インタビュー

時代の寵児と呼ばれたR25の創刊者が富山で築く「未来の働き方」

R25を創設、現在は富山と東京のデュアルライフ/藤井大輔さん

富山で生まれ育つ。大阪大経済学部を卒業後、リクルート入社。東京で「ゼクシィ」「ダ・ヴィンチ」などの雑誌編集に携わったのち、フリーマガジン「R25」を創刊。東京で新しいメディアの事業形態を築き、一躍時の人となった。40歳という節目の年に、富山で母親が営む介護事業の経営に携わりつつ、東京にも仕事と居住地をもつ、東京‐富山のデュアルライフを始めた。

【居住地の変遷】
富山市で誕生。高校までを過ごす

大阪の大学へ進学

リクルート入社、東京へ

現在、富山で介護事業に携わりながら、東京でメディア関連の仕事も行う

アポケアとやま専務取締役(富山)
富山経済新聞 編集局長(富山)
プリフィクス代表取締役(東京)
記事の編集、新規事業のアドバイザー、コンサルタント業務など

2000年代、新しいメディアのカタチをつくった

藤井大輔さんは現在、週の半分を東京、もう半分を富山で過ごす「デュアルライフ」を実践する。
東京に設けた個人事務所ではキャリアを生かしたメディア業務に携わり、富山では母親が営む介護事業の経営と相談援助業務を行いながら地元のコミュニティ活動にも積極的に参加する。
現在ふたつの拠点で異なる活動をする藤井さんの、これまでとこれからを探った。

Q.藤井さんは12年前、「R25」を創刊されたことで話題になりました。

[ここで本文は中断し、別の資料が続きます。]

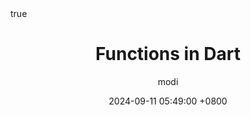 ---
title: Functions in Dart
description: Dart is an open-source programming language developed by Google
author: modi
date: 2024-09-11 05:49:00 +0800
categories: [Dart, Functions]
tags: [dart-functions]
pin: true
math: true
mermaid: true
---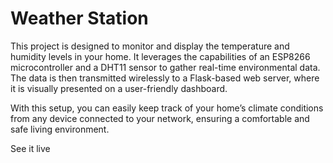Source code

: # Weather Station
This project is designed to monitor and display the temperature and humidity levels in your home. It leverages the capabilities of an ESP8266 microcontroller and a DHT11 sensor to gather real-time environmental data. The data is then transmitted wirelessly to a Flask-based web server, where it is visually presented on a user-friendly dashboard.

With this setup, you can easily keep track of your home’s climate conditions from any device connected to your network, ensuring a comfortable and safe living environment.

See it live <a href=""></a>
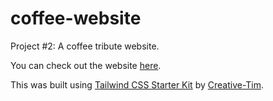 # coffee-website
Project #2: A coffee tribute website.

You can check out the website [here](https://jameslusk.github.io/coffee-website/).

This was built using [Tailwind CSS Starter Kit](https://www.creative-tim.com/learning-lab/tailwind-starter-kit/presentation) by [Creative-Tim](https://www.creative-tim.com/).
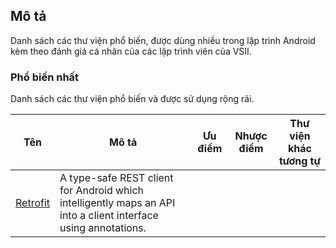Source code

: ## Mô tả

Danh sách các thư viện phổ biến, được dùng nhiều trong lập trình Android kèm theo đánh giá cá nhân của các lập trình viên của VSII.

### Phổ biến nhất

Danh sách các thư viện phổ biến và được sử dụng rộng rãi.

| Tên            | Mô tả |Ưu điểm  |Nhược điểm | Thư viện khác tương tự                                                 |  
| ----            | ------------      | ------------  | ------------  | ------------                                            |
| [Retrofit](http://square.github.io/retrofit/) | A type-safe REST client for Android which intelligently maps an API into a client interface using annotations.            |
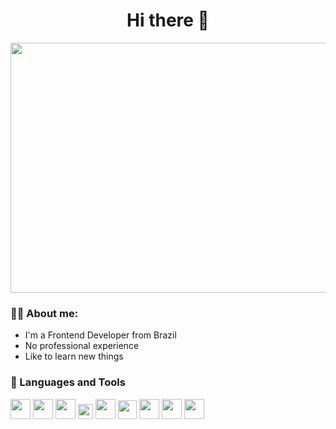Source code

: <h1 align="center" >Hi there 👋</h1>

<div align="center">
  <img src="https://static.vecteezy.com/ti/vetor-gratis/p1/5879568-web-designer-modern-flat-concept-for-web-banner-design-man-working-with-website-layout-places-images-and-other-graphic-elements-optimized-page-code-vector-illustration-cena-com-pessoas-isoladas-vetor.jpg" width="600" height="400"/>
</div>

### 👨‍💻 About me:

  - I'm a Frontend Developer from Brazil 
  - No professional experience
  - Like to learn new things

### 🔮 Languages and Tools
<div>
  <img src="https://logodownload.org/wp-content/uploads/2022/04/javascript-logo-1.png" width="32" />
  <img src="https://upload.wikimedia.org/wikipedia/commons/7/7e/Dart-logo.png" width="32" />
  <img src="https://cdn4.iconfinder.com/data/icons/logos-3/600/React.js_logo-512.png" width="32" />
  <img src="https://seeklogo.com/images/F/flutter-logo-5086DD11C5-seeklogo.com.png" width="24" />
  <img src="https://upload.wikimedia.org/wikipedia/commons/thumb/d/d5/Tailwind_CSS_Logo.svg/2048px-Tailwind_CSS_Logo.svg.png" width="32" />
  <img src="https://logodownload.org/wp-content/uploads/2016/10/html5-logo-8.png" width="30" />
  <img src="https://upload.wikimedia.org/wikipedia/commons/thumb/6/62/CSS3_logo.svg/800px-CSS3_logo.svg.png" width="32" />
  <img src="https://assets-global.website-files.com/6047a9e35e5dc54ac86ddd90/63018721094449d9901f5875_cff297d7.png" width="32" />
  <!-- <img src="https://nodejs.org/static/images/logo.svg" width="32" /> -->
  <img src="https://git-scm.com/images/logos/downloads/Git-Icon-1788C.png" width="32" />
  <!-- <img src="https://i.pinimg.com/originals/b7/4c/8b/b74c8b10b1d8942475db5a5ebdf53555.png" width="88" /> -->
</div>

<!--
**EmanuelMarquis/EmanuelMarquis** is a ✨ _special_ ✨ repository because its `README.md` (this file) appears on your GitHub profile.

Here are some ideas to get you started:

- 🔭 I’m currently working on ...
- 🌱 I’m currently learning ...
- 👯 I’m looking to collaborate on ...
- 🤔 I’m looking for help with ...
- 💬 Ask me about ...
- 📫 How to reach me: ...
- 😄 Pronouns: ...
- ⚡ Fun fact: ...
-->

まずは東京での働き方を教えてください

富山で高校時代まで過ごし、関西の大学に進んだ後リクルートに入社し、社会人生活を東京でスタートしました。
当時の私は、地元じゃできない仕事をしたい、東京で働きたい、という想いが強く、富山に帰って就職する気持ちはまったくありませんでした。
リクルートでは、新人は営業に配属されることが多いのですが、私は編集部への配属でした。
会社の社風も編集の仕事もとても自分の性格に合っていて、とにかく仕事が楽しかったです。

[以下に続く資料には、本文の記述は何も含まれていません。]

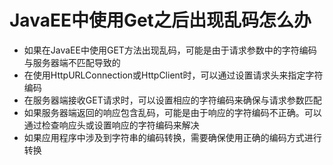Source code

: # JavaEE中使用Get之后出现乱码怎么办
- 如果在JavaEE中使用GET方法出现乱码，可能是由于请求参数中的字符编码与服务器端不匹配导致的
- 在使用HttpURLConnection或HttpClient时，可以通过设置请求头来指定字符编码
- 在服务器端接收GET请求时，可以设置相应的字符编码来确保与请求参数匹配
- 如果服务器端返回的响应包含乱码，可能是由于响应的字符编码不正确。可以通过检查响应头或设置响应的字符编码来解决
- 如果应用程序中涉及到字符串的编码转换，需要确保使用正确的编码方式进行转换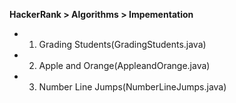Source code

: **HackerRank > Algorithms > Impementation**
- 1) Grading Students(GradingStudents.java)
- 2) Apple and Orange(AppleandOrange.java)
- 3) Number Line Jumps(NumberLineJumps.java)
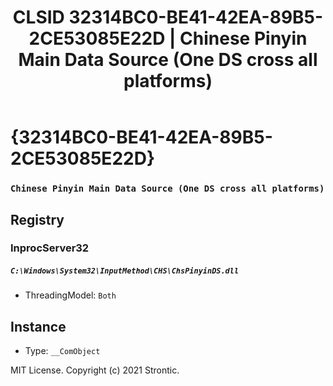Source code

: ﻿---
title: "CLSID 32314BC0-BE41-42EA-89B5-2CE53085E22D | Chinese Pinyin Main Data Source (One DS cross all platforms)"
excerpt: What is COM-Object CLSID 32314BC0-BE41-42EA-89B5-2CE53085E22D?
---

# {32314BC0-BE41-42EA-89B5-2CE53085E22D}

### `Chinese Pinyin Main Data Source (One DS cross all platforms)`

## Registry


### InprocServer32

##### `C:\Windows\System32\InputMethod\CHS\ChsPinyinDS.dll`
* ThreadingModel: `Both`

## Instance

* Type: `__ComObject`

MIT License. Copyright (c) 2021 Strontic.


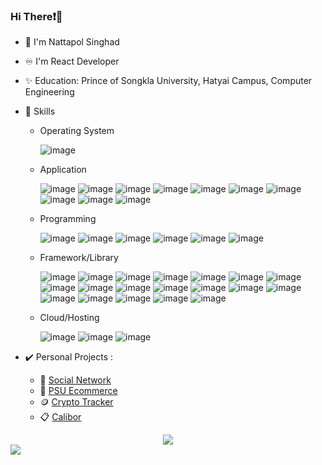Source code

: 
### Hi There❗👋
- 🧑 I'm Nattapol Singhad 
- ♾️ I'm React Developer 
- ✨ Education: Prince of Songkla University, Hatyai Campus, Computer Engineering
- 🚀 Skills
  - Operating System
    
    ![image](https://img.shields.io/badge/Windows-0078D6?style=flat&logo=windows&logoColor=white)  

  - Application

    ![image](https://img.shields.io/badge/MySQL-005C84?style=flat&logo=mysql&logoColor=white)
    ![image](https://img.shields.io/badge/MongoDB-4EA94B?style=flat&logo=mongodb&logoColor=white)
    ![image](https://img.shields.io/badge/GitHub-100000?style=flat&logo=github&logoColor=white)
    ![image](https://img.shields.io/badge/GitLab-330F63?style=flat&logo=gitlab&logoColor=white)
    ![image](https://img.shields.io/badge/Docker-2CA5E0?style=flat&logo=docker&logoColor=white)
    ![image](https://img.shields.io/badge/Checkmk-100000?style=flat&logo=CHECKMK&logoColor=white&labelColor=4DD40F&color=4DD40F)
    ![image](https://img.shields.io/badge/Looker_Studio-100000?style=flat&logo=Looker&logoColor=0033FF&labelColor=FFFFFF&color=FFFFFF)
    ![image](https://img.shields.io/badge/Sourcetree-0052CC?style=flat&logo=Sourcetree&logoColor=white)
    ![image](https://img.shields.io/badge/Jira-0052CC?style=flat&logo=Jira&logoColor=white)
    ![image](https://img.shields.io/badge/Bitbucket-0747a6?style=flat&logo=bitbucket&logoColor=white)

  - Programming

    ![image](https://img.shields.io/badge/C-00599C?style=flat&logo=c&logoColor=white)
    ![image](https://img.shields.io/badge/Python-FFD43B?style=flat&logo=python&logoColor=blue)
    ![image](https://img.shields.io/badge/JavaScript-323330?style=flat&logo=javascript&logoColor=F7DF1E)
    ![image](https://img.shields.io/badge/TypeScript-007ACC?style=flat&logo=typescript&logoColor=white)
    ![image](https://img.shields.io/badge/HTML5-E34F26?style=flat&logo=html5&logoColor=white)
    ![image](https://img.shields.io/badge/CSS3-1572B6?style=flat&logo=css3&logoColor=white)

  - Framework/Library
 
    ![image](https://img.shields.io/badge/Node%20js-339933?style=flat&logo=nodedotjs&logoColor=white)
    ![image](https://img.shields.io/badge/Express%20js-000000?style=flat&logo=express&logoColor=white)
    ![image](https://img.shields.io/badge/fastify-202020?style=flat&logo=fastify&logoColor=white)
    ![image](https://img.shields.io/badge/Flask-000000?style=flat&logo=flask&logoColor=white)
    ![image](https://img.shields.io/badge/strapi-2F2E8B?style=flat&logo=strapi&logoColor=white)
    ![image](https://img.shields.io/badge/next%20js-000000?style=flat&logo=nextdotjs&logoColor=white)
    ![image](https://img.shields.io/badge/React-20232A?style=flat&logo=react&logoColor=61DAFB)
    ![image](https://img.shields.io/badge/Tailwind_CSS-38B2AC?style=flat&logo=tailwind-css&logoColor=white)
    ![image](https://img.shields.io/badge/Bootstrap-563D7C?style=flat&logo=bootstrap&logoColor=white)
    ![image](https://img.shields.io/badge/NextUI-100000?style=flat&logo=nextui&logoColor=FFFFFF&labelColor=000000&color=000000)
    ![image](https://img.shields.io/badge/Material%20UI-007FFF?style=flat&logo=mui&logoColor=white)
    ![image](https://img.shields.io/badge/Robot%20Framework-000000?style=flat&logo=robot-framework&logoColor=white)
    ![image](https://img.shields.io/badge/Ant%20Design-1890FF?style=flat&logo=antdesign&logoColor=white)
    ![image](https://img.shields.io/badge/Apollo%20GraphQL-311C87?&style=flat&logo=Apollo%20GraphQL&logoColor=white)
    ![image](https://img.shields.io/badge/Socket.io-010101?&style=flat&logo=Socket.io&logoColor=white)
    ![image](https://img.shields.io/badge/GraphQl-E10098?style=flat&logo=graphql&logoColor=white)
    ![image](https://img.shields.io/badge/shadcn%2Fui-000000?style=flat&logo=shadcnui&logoColor=white)
    ![image](https://img.shields.io/badge/Jest-C21325?style=flat&logo=jest&logoColor=white)
    ![image](https://img.shields.io/badge/daisyUI-1ad1a5?style=flat&logo=daisyui&logoColor=white)
 
  - Cloud/Hosting
    
    ![image](https://img.shields.io/badge/Vercel-000000?style=flat&logo=vercel&logoColor=white)
    ![image](https://img.shields.io/badge/Render-46E3B7?style=flat&logo=render&logoColor=white)
    ![image](https://img.shields.io/badge/Cloudinary-100000?style=flat&logo=cloudinary&logoColor=4400FF&labelColor=FFFFFF&color=FFFFFF)

 - ✔️ Personal Projects :
   
   - 💬 [Social Network](https://next-sc.netlify.app)
   - 🛒 [PSU Ecommerce](https://next-psu-ecommerce.netlify.app)
   - 🪙 [Crypto Tracker](https://coinbase-blockchain.netlify.app)
   - 📋 [Calibor](https://calibor.netlify.app)
  

<div align="center" dir="auto" <img style="max-width: 100%;" src="https://github-readme-stats.vercel.app/api?username=HaDiizz&show_icons=true&theme=radical" />
 <img style="max-width: 100%;" src="https://github-readme-stats.vercel.app/api/top-langs/?username=HaDiizz&theme=radical&layout=compact" />
</div>


<img src="https://komarev.com/ghpvc/?username=HaDiizze&color=blueviolet" />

2年目に結婚情報誌の「ゼクシィ」で担当した企画がヒットしました。「結婚式のBGM特集」、自分が好きな音楽分野の記事でした。
記事をつくるだけに飽き足らず、レコード会社に「ゼクシィでアルバムをつくらない?」と売り込み、オムニバス・コンピレーションアルバムを4社から出すことになりました。
当時は結婚式場が流す曲を決めていたのですが、新郎新婦が好きな選曲をするようになっていき、結婚式の在り方が変わっていくのを感じました。

「R25」の創刊は、31歳のときでした。
私の考え方は常にカスタマー・ファーストで、世の中の「不」に向き合い、自分ができることをしていく。それが「R25」につながりました。

創刊時には、東京都内でかなり話題になりました。
読者から「頭のなかを覗かれているようだった」「まさに知りたい情報ばかりだった」という声をいただき、カスタマーに評価されているという実感を持ちました。

挑戦の舞台は、社内ではなく地元で

Q.駆け抜けた20代・30代。そこから、今の働き方に至った理由やキッカケは?

R25創刊から10年。年次を重ねるなかで、カスタマー側だけではなく事業をつくりだす能力を磨かなければいけないと思うようになってきました。
ただ、私の本領はやはり、コンテンツ。数字を見たり社内の人事を考えたりすることは、できなくはないけど、心からワクワクできていない。でも、必要だと思って努力してやっていました。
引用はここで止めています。